The biggest obstacle to Taiwan’s participation in the TPP is its government. The administration of President Ma Ying-jeou (馬英九) is only thinking about how to integrate Taiwan with China as quickly and as closely as possible to pave the way for irreversible unification. The government’s priorites are to implement the cross-strait service trade agreement, bring about a meeting between Ma and Chinese President Xi Jinping (習近平) and establish a free economic zone.
When Japanese Prime Minister Shinzo Abe took office, he immediately announced his intention to bring Japan into the TPP. However, Ma has said Taiwan will need eight years of preparation before it can take that step. The government is making the implementation of the service trade agreement with China and the establishment of a free economic zone preconditions for joining the partnership, saying that “the service trade agreement and the free economic pilot zone are preparations for future entry into the TPP.”
Ma’s talk about entry into the TPP eight years from now is clearly a ruse to deceive Taiwanese. The real goal is arranging a meeting with Xi and signing a “peace accord” that will bring about unification.
Taiwan can open up to the world and it can move closer to the international community; it must not become integrated with China. If it does, it will become part of a center-periphery economy in which the central economy, China, will attract the smaller peripheral economy, Taiwan. This would be beneficial to large corporations, but not to the public.
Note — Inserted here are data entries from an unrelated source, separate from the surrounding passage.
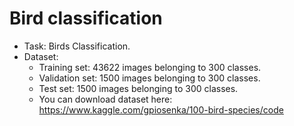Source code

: # Bird classification

- Task: Birds Classification.
- Dataset: 
  + Training set: 43622 images belonging to 300 classes.
  + Validation set: 1500 images belonging to 300 classes.
  + Test set: 1500 images belonging to 300 classes.
  + You can download dataset here: https://www.kaggle.com/gpiosenka/100-bird-species/code
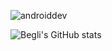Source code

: ![androiddev](https://user-images.githubusercontent.com/31999422/200168450-7a5a987c-b8f5-4c1d-9b74-f2ac771d88e4.png)

![Begli's GitHub stats](https://github-readme-stats.vercel.app/api?username=begliamanov&theme=onedark&show_icons=true&hide_border=true)
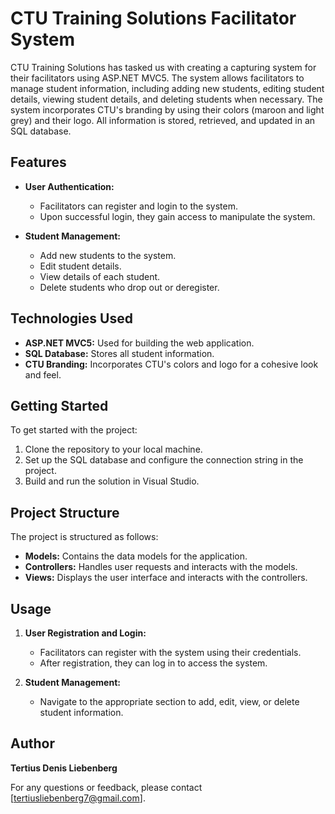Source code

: # CTU Training Solutions Facilitator System

CTU Training Solutions has tasked us with creating a capturing system for their facilitators using ASP.NET MVC5. The system allows facilitators to manage student information, including adding new students, editing student details, viewing student details, and deleting students when necessary. The system incorporates CTU's branding by using their colors (maroon and light grey) and their logo. All information is stored, retrieved, and updated in an SQL database.

## Features

- **User Authentication:**
  - Facilitators can register and login to the system.
  - Upon successful login, they gain access to manipulate the system.

- **Student Management:**
  - Add new students to the system.
  - Edit student details.
  - View details of each student.
  - Delete students who drop out or deregister.

## Technologies Used

- **ASP.NET MVC5:** Used for building the web application.
- **SQL Database:** Stores all student information.
- **CTU Branding:** Incorporates CTU's colors and logo for a cohesive look and feel.

## Getting Started

To get started with the project:

1. Clone the repository to your local machine.
2. Set up the SQL database and configure the connection string in the project.
3. Build and run the solution in Visual Studio.

## Project Structure

The project is structured as follows:

- **Models:** Contains the data models for the application.
- **Controllers:** Handles user requests and interacts with the models.
- **Views:** Displays the user interface and interacts with the controllers.

## Usage

1. **User Registration and Login:**
   - Facilitators can register with the system using their credentials.
   - After registration, they can log in to access the system.

2. **Student Management:**
   - Navigate to the appropriate section to add, edit, view, or delete student information.

## Author

**Tertius Denis Liebenberg**  

For any questions or feedback, please contact [tertiusliebenberg7@gmail.com].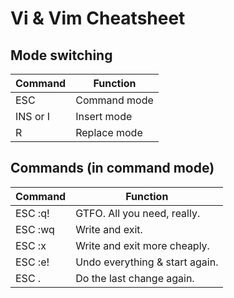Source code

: # Vi & Vim Cheatsheet

## Mode switching

|**Command**|**Function**|
|-|-|
|ESC|Command mode|
|INS or I|Insert mode|
|R|Replace mode|

## Commands (in command mode)

|**Command**|**Function**|
|-|-|
|ESC :q!|GTFO. All you need, really.|
|ESC :wq|Write and exit.|
|ESC :x|Write and exit more cheaply.|
|ESC :e!|Undo everything & start again.|
|ESC .|Do the last change again.|
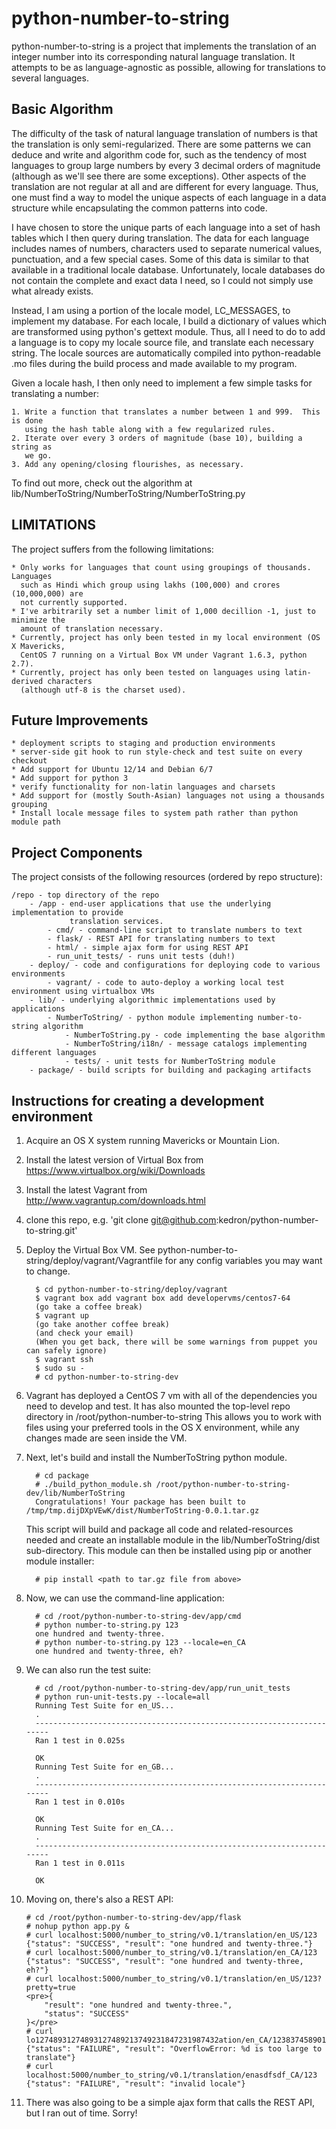 python-number-to-string
=======================

python-number-to-string is a project that implements the translation of an integer
number into its corresponding natural language translation.  It attempts to be as 
language-agnostic as possible, allowing for translations to several languages.

Basic Algorithm
---------------

The difficulty of the task of natural language translation of numbers is that the
translation is only semi-regularized.  There are some patterns we can deduce and
write and algorithm code for, such as the tendency of most languages to group large 
numbers by every 3 decimal orders of magnitude (although as we'll see there are 
some exceptions).  Other aspects of the translation are not regular at all and 
are different for every language.  Thus, one must find a way to model the unique
aspects of each language in a data structure while encapsulating the common patterns 
into code.

I have chosen to store the unique parts of each language into a set of hash tables
which I then query during translation.  The data for each language includes names
of numbers, characters used to separate numerical values, punctuation, and a few
special cases.  Some of this data is similar to that available in a traditional
locale database.  Unfortunately, locale databases do not contain the complete and 
exact data I need, so I could not simply use what already exists.

Instead, I am using a portion of the locale model, LC\_MESSAGES, to implement my 
database.  For each locale, I build a dictionary of values which are transformed
using python's gettext module.  Thus, all I need to do to add a language is to copy 
my locale source file, and translate each necessary string.  The locale sources
are automatically compiled into python-readable .mo files during the build process
and made available to my program.

Given a locale hash, I then only need to implement a few simple tasks for translating
a number:

    1. Write a function that translates a number between 1 and 999.  This is done
       using the hash table along with a few regularized rules.
    2. Iterate over every 3 orders of magnitude (base 10), building a string as
       we go.
    3. Add any opening/closing flourishes, as necessary.

To find out more, check out the algorithm at lib/NumberToString/NumberToString/NumberToString.py

LIMITATIONS
-----------
The project suffers from the following limitations:

    * Only works for languages that count using groupings of thousands.  Languages
      such as Hindi which group using lakhs (100,000) and crores (10,000,000) are 
      not currently supported.
    * I've arbitrarily set a number limit of 1,000 decillion -1, just to minimize the
      amount of translation necessary.
    * Currently, project has only been tested in my local environment (OS X Mavericks,
      CentOS 7 running on a Virtual Box VM under Vagrant 1.6.3, python 2.7).
    * Currently, project has only been tested on languages using latin-derived characters 
      (although utf-8 is the charset used).

Future Improvements
-------------------

    * deployment scripts to staging and production environments
    * server-side git hook to run style-check and test suite on every checkout
    * Add support for Ubuntu 12/14 and Debian 6/7
    * Add support for python 3
    * verify functionality for non-latin languages and charsets
    * Add support for (mostly South-Asian) languages not using a thousands grouping
    * Install locale message files to system path rather than python module path

Project Components
------------------
The project consists of the following resources (ordered by repo structure):

    /repo - top directory of the repo
        - /app - end-user applications that use the underlying implementation to provide
                 translation services.
            - cmd/ - command-line script to translate numbers to text    
            - flask/ - REST API for translating numbers to text
            - html/ - simple ajax form for using REST API
            - run_unit_tests/ - runs unit tests (duh!)
        - deploy/ - code and configurations for deploying code to various environments
            - vagrant/ - code to auto-deploy a working local test environment using virtualbox VMs
        - lib/ - underlying algorithmic implementations used by applications
            - NumberToString/ - python module implementing number-to-string algorithm 
                - NumberToString.py - code implementing the base algorithm
                - NumberToString/i18n/ - message catalogs implementing different languages
                - tests/ - unit tests for NumberToString module
        - package/ - build scripts for building and packaging artifacts

Instructions for creating a development environment
---------------------------------------------------

1. Acquire an OS X system running Mavericks or Mountain Lion.

2. Install the latest version of Virtual Box from https://www.virtualbox.org/wiki/Downloads

3. Install the latest Vagrant from http://www.vagrantup.com/downloads.html

4. clone this repo, e.g. 'git clone git@github.com:kedron/python-number-to-string.git'

5. Deploy the Virtual Box VM. See python-number-to-string/deploy/vagrant/Vagrantfile for any
   config variables you may want to change.

         $ cd python-number-to-string/deploy/vagrant
         $ vagrant box add vagrant box add developervms/centos7-64
         (go take a coffee break)
         $ vagrant up
         (go take another coffee break)  
         (and check your email)
         (When you get back, there will be some warnings from puppet you can safely ignore)
         $ vagrant ssh
         $ sudo su -
         # cd python-number-to-string-dev

6. Vagrant has deployed a CentOS 7 vm with all of the dependencies you need to develop and
   test.  It has also mounted the top-level repo directory in /root/python-number-to-string
   This allows you to work with files using your preferred tools in the OS X environment, while
   any changes made are seen inside the VM.  
   
7. Next, let's build and install the NumberToString python module.  

         # cd package
         # ./build_python_module.sh /root/python-number-to-string-dev/lib/NumberToString
         Congratulations! Your package has been built to /tmp/tmp.dijDXpVEwK/dist/NumberToString-0.0.1.tar.gz

   This script will build and package all code and related-resources needed and create an 
   installable module in the lib/NumberToString/dist sub-directory.  This module can then 
   be installed using pip or another module installer: 

         # pip install <path to tar.gz file from above>

8. Now, we can use the command-line application:

         # cd /root/python-number-to-string-dev/app/cmd
         # python number-to-string.py 123
         one hundred and twenty-three.
         # python number-to-string.py 123 --locale=en_CA
         one hundred and twenty-three, eh?

9. We can also run the test suite:

         # cd /root/python-number-to-string-dev/app/run_unit_tests
         # python run-unit-tests.py --locale=all
         Running Test Suite for en_US...
         .
         ----------------------------------------------------------------------
         Ran 1 test in 0.025s
         
         OK
         Running Test Suite for en_GB...
         .
         ----------------------------------------------------------------------
         Ran 1 test in 0.010s
         
         OK
         Running Test Suite for en_CA...
         .
         ----------------------------------------------------------------------
         Ran 1 test in 0.011s
         
         OK

10.  Moving on, there's also a REST API:

         # cd /root/python-number-to-string-dev/app/flask
         # nohup python app.py &
         # curl localhost:5000/number_to_string/v0.1/translation/en_US/123
         {"status": "SUCCESS", "result": "one hundred and twenty-three."}
         # curl localhost:5000/number_to_string/v0.1/translation/en_CA/123
         {"status": "SUCCESS", "result": "one hundred and twenty-three, eh?"}
         # curl localhost:5000/number_to_string/v0.1/translation/en_US/123?pretty=true
         <pre>{
             "result": "one hundred and twenty-three.",
             "status": "SUCCESS"
         }</pre>
         # curl lo12748931274893127489213749231847231987432ation/en_CA/12383745890137489312748931
         {"status": "FAILURE", "result": "OverflowError: %d is too large to translate"}
         # curl localhost:5000/number_to_string/v0.1/translation/enasdfsdf_CA/123
         {"status": "FAILURE", "result": "invalid locale"}

11. There was also going to be a simple ajax form that calls the REST API, but I ran out of time.  Sorry!
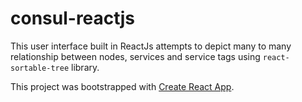 # consul-reactjs
This user interface built in ReactJs attempts to depict many to many relationship between nodes, services and service tags using `react-sortable-tree` library.

This project was bootstrapped with [Create React App](https://github.com/facebook/create-react-app).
If the government and the public really want to raise salaries, create more employment and protect the nation, the public should look to Japan, listen to Menendez, do everything possible to join the TPP and forget about the service trade agreement. If Taiwan implements the service trade agreement, China will never agree to Taiwan joining the TPP.
Huang Tien-lin is a former adviser to the president and a former president and chairman of First Commercial Bank.